* [WHAT YOU HAVE TO DO]: Find the word "Discussion" in the data below and copy each line that holds it.

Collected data
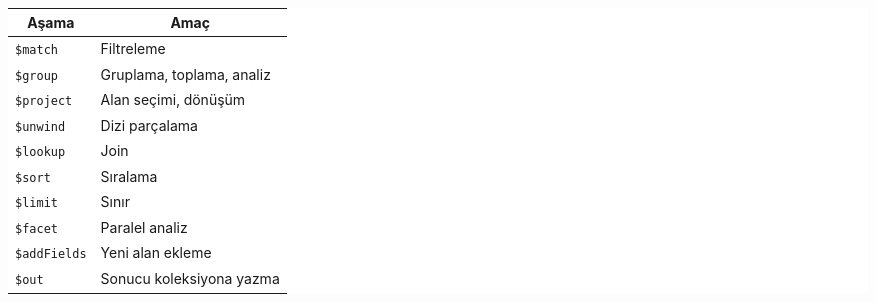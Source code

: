 |Aşama|Amaç|
|---|---|
|`$match`|Filtreleme|
|`$group`|Gruplama, toplama, analiz|
|`$project`|Alan seçimi, dönüşüm|
|`$unwind`|Dizi parçalama|
|`$lookup`|Join|
|`$sort`|Sıralama|
|`$limit`|Sınır|
|`$facet`|Paralel analiz|
|`$addFields`|Yeni alan ekleme|
|`$out`|Sonucu koleksiyona yazma|

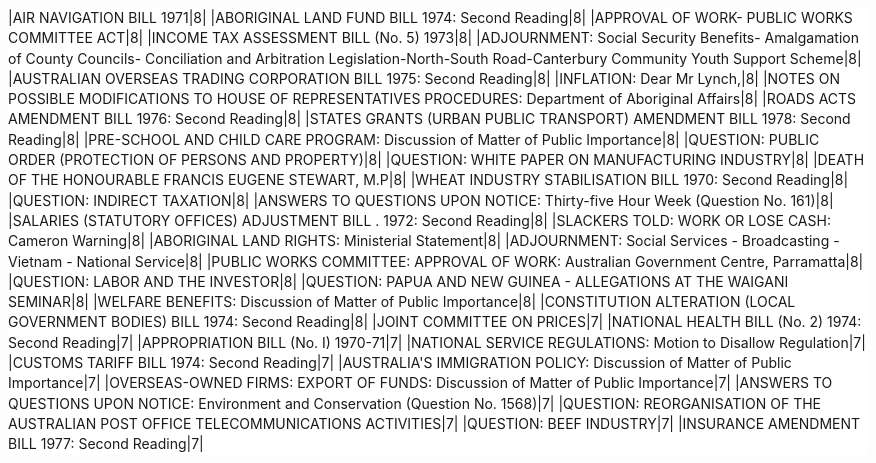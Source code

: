 |AIR NAVIGATION BILL 1971|8|
|ABORIGINAL LAND FUND BILL 1974: Second Reading|8|
|APPROVAL OF WORK- PUBLIC WORKS COMMITTEE ACT|8|
|INCOME TAX ASSESSMENT BILL (No. 5) 1973|8|
|ADJOURNMENT: Social Security Benefits- Amalgamation of County Councils- Conciliation and Arbitration Legislation-North-South Road-Canterbury Community Youth Support Scheme|8|
|AUSTRALIAN OVERSEAS TRADING CORPORATION BILL 1975: Second Reading|8|
|INFLATION: Dear Mr Lynch,|8|
|NOTES ON POSSIBLE MODIFICATIONS TO HOUSE OF REPRESENTATIVES PROCEDURES: Department of Aboriginal Affairs|8|
|ROADS ACTS AMENDMENT BILL 1976: Second Reading|8|
|STATES GRANTS (URBAN PUBLIC TRANSPORT) AMENDMENT BILL 1978: Second Reading|8|
|PRE-SCHOOL AND CHILD CARE PROGRAM: Discussion of Matter of Public Importance|8|
|QUESTION: PUBLIC ORDER (PROTECTION OF PERSONS AND PROPERTY)|8|
|QUESTION: WHITE PAPER ON MANUFACTURING INDUSTRY|8|
|DEATH OF THE HONOURABLE FRANCIS EUGENE STEWART, M.P|8|
|WHEAT INDUSTRY STABILISATION BILL 1970: Second Reading|8|
|QUESTION: INDIRECT TAXATION|8|
|ANSWERS TO QUESTIONS UPON NOTICE: Thirty-five Hour Week (Question No. 161)|8|
|SALARIES (STATUTORY OFFICES) ADJUSTMENT BILL . 1972: Second Reading|8|
|SLACKERS TOLD: WORK OR LOSE CASH: Cameron Warning|8|
|ABORIGINAL LAND RIGHTS: Ministerial Statement|8|
|ADJOURNMENT: Social Services - Broadcasting - Vietnam - National Service|8|
|PUBLIC WORKS COMMITTEE: APPROVAL OF WORK: Australian Government Centre, Parramatta|8|
|QUESTION: LABOR AND THE INVESTOR|8|
|QUESTION: PAPUA AND NEW GUINEA - ALLEGATIONS AT THE WAIGANI SEMINAR|8|
|WELFARE BENEFITS: Discussion of Matter of Public Importance|8|
|CONSTITUTION ALTERATION (LOCAL GOVERNMENT BODIES) BILL 1974: Second Reading|8|
|JOINT COMMITTEE ON PRICES|7|
|NATIONAL HEALTH BILL (No. 2) 1974: Second Reading|7|
|APPROPRIATION BILL (No. I) 1970-71|7|
|NATIONAL SERVICE REGULATIONS: Motion to Disallow Regulation|7|
|CUSTOMS TARIFF BILL 1974: Second Reading|7|
|AUSTRALIA'S IMMIGRATION POLICY: Discussion of Matter of Public Importance|7|
|OVERSEAS-OWNED FIRMS: EXPORT OF FUNDS: Discussion of Matter of Public Importance|7|
|ANSWERS TO QUESTIONS UPON NOTICE: Environment and Conservation (Question No. 1568)|7|
|QUESTION: REORGANISATION OF THE AUSTRALIAN POST OFFICE TELECOMMUNICATIONS ACTIVITIES|7|
|QUESTION: BEEF INDUSTRY|7|
|INSURANCE AMENDMENT BILL 1977: Second Reading|7|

* [PROBLEM SOLUTION]:
|PRE-SCHOOL AND CHILD CARE PROGRAM: Discussion of Matter of Public Importance|8|
|WELFARE BENEFITS: Discussion of Matter of Public Importance|8|
|AUSTRALIA'S IMMIGRATION POLICY: Discussion of Matter of Public Importance|7|
|OVERSEAS-OWNED FIRMS: EXPORT OF FUNDS: Discussion of Matter of Public Importance|7|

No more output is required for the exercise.